The second set of related solutions try and make life more difficult for the spammers. One solution suggested by Dr. Ioannidis [1], suggests the creation of single purpose email addresses. These disposable email addresses take the form of a 26 letter username and the standard domain name. Once the original purpose of the email address has been fulfilled then the email address expires. Should the email address be harvested (this is the word used to describe how email addresses are picked up by spammers), it is useless to spammers. However, this does nothing to prevent the email addresses already harvested from being used.
Another more innovative approach, stops spammers at source. Most spammers use automated processes to create an email account, which is then used to send email. When an e-mail provider discovers the spam account, it is disabled. However the automated process allows a new spam account to be easily created.
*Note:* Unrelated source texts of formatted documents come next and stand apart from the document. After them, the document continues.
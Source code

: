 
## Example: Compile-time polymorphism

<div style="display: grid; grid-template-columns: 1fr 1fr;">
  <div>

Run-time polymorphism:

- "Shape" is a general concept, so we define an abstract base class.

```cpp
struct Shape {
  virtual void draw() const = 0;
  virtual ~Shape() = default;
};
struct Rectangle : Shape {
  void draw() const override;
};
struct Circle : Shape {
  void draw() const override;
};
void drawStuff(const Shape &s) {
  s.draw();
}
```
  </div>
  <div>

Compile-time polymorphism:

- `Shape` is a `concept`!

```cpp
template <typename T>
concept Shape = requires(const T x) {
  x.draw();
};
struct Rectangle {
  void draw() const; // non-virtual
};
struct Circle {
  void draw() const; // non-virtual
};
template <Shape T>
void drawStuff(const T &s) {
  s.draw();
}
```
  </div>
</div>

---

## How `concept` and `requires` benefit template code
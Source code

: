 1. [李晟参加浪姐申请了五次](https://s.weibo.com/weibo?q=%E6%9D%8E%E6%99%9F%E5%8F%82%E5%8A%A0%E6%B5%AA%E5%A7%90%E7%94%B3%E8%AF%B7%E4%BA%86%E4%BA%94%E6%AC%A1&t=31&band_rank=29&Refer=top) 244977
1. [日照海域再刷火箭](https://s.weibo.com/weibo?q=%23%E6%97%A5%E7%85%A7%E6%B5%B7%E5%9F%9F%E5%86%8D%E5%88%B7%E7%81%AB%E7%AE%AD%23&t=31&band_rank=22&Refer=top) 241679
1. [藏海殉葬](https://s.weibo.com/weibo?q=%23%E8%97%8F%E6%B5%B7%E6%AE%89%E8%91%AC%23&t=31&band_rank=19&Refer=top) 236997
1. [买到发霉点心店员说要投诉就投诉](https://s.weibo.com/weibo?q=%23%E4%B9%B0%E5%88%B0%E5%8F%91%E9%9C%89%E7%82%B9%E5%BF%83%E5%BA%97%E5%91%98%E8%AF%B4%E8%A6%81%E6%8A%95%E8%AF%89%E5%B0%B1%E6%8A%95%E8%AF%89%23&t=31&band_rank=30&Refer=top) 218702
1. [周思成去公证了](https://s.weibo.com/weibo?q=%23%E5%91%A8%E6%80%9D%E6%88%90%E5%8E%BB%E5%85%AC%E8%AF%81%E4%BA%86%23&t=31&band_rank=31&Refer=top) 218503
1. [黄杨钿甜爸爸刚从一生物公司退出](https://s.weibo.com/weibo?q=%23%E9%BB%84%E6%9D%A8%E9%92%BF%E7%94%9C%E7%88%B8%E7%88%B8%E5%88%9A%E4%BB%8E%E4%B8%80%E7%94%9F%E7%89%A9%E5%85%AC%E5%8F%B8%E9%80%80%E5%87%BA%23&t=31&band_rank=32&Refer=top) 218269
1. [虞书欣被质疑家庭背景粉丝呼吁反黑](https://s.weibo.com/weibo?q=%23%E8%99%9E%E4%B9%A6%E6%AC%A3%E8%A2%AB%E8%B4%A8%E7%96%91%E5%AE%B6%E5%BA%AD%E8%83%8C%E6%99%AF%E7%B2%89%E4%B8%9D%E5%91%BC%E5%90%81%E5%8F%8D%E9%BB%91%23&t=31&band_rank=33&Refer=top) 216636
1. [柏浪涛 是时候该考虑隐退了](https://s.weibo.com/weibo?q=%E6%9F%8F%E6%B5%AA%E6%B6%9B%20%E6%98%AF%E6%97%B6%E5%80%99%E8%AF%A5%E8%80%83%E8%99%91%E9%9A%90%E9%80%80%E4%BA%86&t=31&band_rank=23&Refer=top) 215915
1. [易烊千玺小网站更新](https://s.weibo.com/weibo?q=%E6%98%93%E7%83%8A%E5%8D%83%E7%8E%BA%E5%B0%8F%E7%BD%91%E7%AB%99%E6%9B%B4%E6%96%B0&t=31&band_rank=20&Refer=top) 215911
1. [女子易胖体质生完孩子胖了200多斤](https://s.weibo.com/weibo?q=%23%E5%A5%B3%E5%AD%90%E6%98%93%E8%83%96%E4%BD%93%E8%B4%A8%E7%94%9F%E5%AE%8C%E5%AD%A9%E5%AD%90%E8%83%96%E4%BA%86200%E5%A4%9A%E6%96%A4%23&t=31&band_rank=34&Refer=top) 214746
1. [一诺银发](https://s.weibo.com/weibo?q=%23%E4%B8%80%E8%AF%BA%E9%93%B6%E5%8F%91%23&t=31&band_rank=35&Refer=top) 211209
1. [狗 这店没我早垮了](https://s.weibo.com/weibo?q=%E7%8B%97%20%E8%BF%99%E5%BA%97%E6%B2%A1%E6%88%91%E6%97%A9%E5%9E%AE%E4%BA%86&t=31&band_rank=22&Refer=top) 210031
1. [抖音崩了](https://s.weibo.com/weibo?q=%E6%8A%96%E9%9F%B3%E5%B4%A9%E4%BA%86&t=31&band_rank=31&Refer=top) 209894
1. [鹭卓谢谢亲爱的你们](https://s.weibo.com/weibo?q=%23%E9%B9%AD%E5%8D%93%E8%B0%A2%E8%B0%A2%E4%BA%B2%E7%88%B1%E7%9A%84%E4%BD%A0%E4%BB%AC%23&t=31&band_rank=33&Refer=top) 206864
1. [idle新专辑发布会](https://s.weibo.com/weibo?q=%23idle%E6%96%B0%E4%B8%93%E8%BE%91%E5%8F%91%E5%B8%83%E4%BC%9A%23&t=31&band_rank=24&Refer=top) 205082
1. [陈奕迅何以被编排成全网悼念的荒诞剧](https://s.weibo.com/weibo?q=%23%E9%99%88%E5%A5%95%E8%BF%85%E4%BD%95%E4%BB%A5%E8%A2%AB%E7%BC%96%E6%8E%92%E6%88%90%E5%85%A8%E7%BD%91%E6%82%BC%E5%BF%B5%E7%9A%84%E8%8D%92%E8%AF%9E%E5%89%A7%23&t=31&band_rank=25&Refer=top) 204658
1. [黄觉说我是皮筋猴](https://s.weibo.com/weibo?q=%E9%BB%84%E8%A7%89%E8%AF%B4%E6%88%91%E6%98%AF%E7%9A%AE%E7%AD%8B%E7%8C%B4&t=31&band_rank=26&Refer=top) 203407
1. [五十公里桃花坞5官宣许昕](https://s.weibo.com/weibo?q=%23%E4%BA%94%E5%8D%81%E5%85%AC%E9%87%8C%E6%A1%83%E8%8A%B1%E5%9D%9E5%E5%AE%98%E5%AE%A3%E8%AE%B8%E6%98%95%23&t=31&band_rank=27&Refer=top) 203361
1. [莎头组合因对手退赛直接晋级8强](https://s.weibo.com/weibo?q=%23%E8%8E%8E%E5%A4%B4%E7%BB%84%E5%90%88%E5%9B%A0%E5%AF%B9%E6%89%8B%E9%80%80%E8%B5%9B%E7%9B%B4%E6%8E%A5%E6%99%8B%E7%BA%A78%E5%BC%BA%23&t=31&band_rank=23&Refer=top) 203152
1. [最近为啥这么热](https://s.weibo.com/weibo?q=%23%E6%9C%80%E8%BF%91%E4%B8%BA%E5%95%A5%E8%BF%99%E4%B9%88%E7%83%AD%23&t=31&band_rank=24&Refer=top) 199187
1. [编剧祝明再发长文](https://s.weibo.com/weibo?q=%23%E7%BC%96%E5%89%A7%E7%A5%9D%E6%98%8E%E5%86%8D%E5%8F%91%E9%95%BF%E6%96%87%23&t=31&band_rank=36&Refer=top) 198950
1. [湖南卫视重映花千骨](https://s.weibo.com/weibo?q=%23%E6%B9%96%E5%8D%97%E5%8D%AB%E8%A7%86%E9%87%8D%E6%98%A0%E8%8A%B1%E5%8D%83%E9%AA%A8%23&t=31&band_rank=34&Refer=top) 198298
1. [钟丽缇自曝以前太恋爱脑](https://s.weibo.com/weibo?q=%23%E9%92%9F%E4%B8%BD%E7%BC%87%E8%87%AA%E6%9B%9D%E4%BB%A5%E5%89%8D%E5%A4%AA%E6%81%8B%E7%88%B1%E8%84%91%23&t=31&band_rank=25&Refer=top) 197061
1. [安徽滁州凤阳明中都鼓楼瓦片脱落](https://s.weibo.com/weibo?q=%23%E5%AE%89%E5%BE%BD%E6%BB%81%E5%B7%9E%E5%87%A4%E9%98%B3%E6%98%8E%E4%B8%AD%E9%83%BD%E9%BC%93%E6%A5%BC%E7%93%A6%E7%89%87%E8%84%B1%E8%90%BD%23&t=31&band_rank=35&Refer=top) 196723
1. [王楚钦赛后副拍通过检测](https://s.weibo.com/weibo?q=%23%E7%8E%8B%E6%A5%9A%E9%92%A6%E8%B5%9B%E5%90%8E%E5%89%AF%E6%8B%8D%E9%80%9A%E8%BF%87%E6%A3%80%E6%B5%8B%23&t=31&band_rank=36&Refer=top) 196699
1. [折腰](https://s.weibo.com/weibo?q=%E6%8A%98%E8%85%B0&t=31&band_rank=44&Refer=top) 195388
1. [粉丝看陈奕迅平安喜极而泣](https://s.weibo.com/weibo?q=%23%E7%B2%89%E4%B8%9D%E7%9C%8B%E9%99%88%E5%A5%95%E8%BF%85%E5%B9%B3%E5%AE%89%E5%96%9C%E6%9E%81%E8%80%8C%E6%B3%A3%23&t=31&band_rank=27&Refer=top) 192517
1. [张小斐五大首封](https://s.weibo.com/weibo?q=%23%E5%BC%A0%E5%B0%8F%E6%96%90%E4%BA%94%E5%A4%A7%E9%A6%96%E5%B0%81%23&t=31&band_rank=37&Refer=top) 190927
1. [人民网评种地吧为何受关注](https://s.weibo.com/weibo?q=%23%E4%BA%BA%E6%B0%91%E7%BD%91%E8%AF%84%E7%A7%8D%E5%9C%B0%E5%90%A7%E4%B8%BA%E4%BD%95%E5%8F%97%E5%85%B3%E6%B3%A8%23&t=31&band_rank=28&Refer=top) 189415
Researchers in Carnegie Mellon university have devised a utility called ‘Gimpy’ to help discourage automated email account creation [2]. Gimpy, uses a form of test, to distinguish between a human and a computer. It selects a word from the dictionary, mangles the word’s image, in a way that is immediately obvious to a human, but defeats a machine. While this may defeat a fully automated process, it cannot totally prevent spam. For example, spammers could hire people to create email accounts manually.
Longer term solutions include legislation to prevent spammers from sending email. This could take time, as it would require legislation in all countries attached to the Internet and there is nothing to prevent a country from introducing more relaxed rules.
It is possible that some or all of the above techniques will form the final solution to preventing spam. Yahoo have already started using the latter technique to help prevent their accounts from being used to send spam email. According to reports Hotmail users can expect something similar very soon.
[1] www.nytimes.com
[2] www.theregister.co..uk
Protect Yourself from Spam
1. When passing on jokes or other information to a large body of people using e-mail only put one address in the To field and put all the other addresses in the Bcc field. This will prevent any recipient of your original mail seeing and passing on all the addresses originally included.
2. Take measures to conceal your e-mail address on your webpage so that it cannot be trawled, there are several ways to do this and a little research will help you on your way.
3. Never reply to a spam e-mail or follow any links that ask you to submit your e-mail address to unsubscribe. Chances are that you will only succeed in telling the spammer that your e-mail account is active and you are available to receive more unwanted mail from them.
4. Set up rules in your e-mail client to reject or disallow e-mails from addresses that you notice as being replicated more than once. This won’t stop the spam being sent but at least you won’t have to look at it.
5. Always check the box to disallow companies from passing on your details to other parties when registering with them online. Most companies provide this feature if you can bear to live without the exciting special offers you may forego.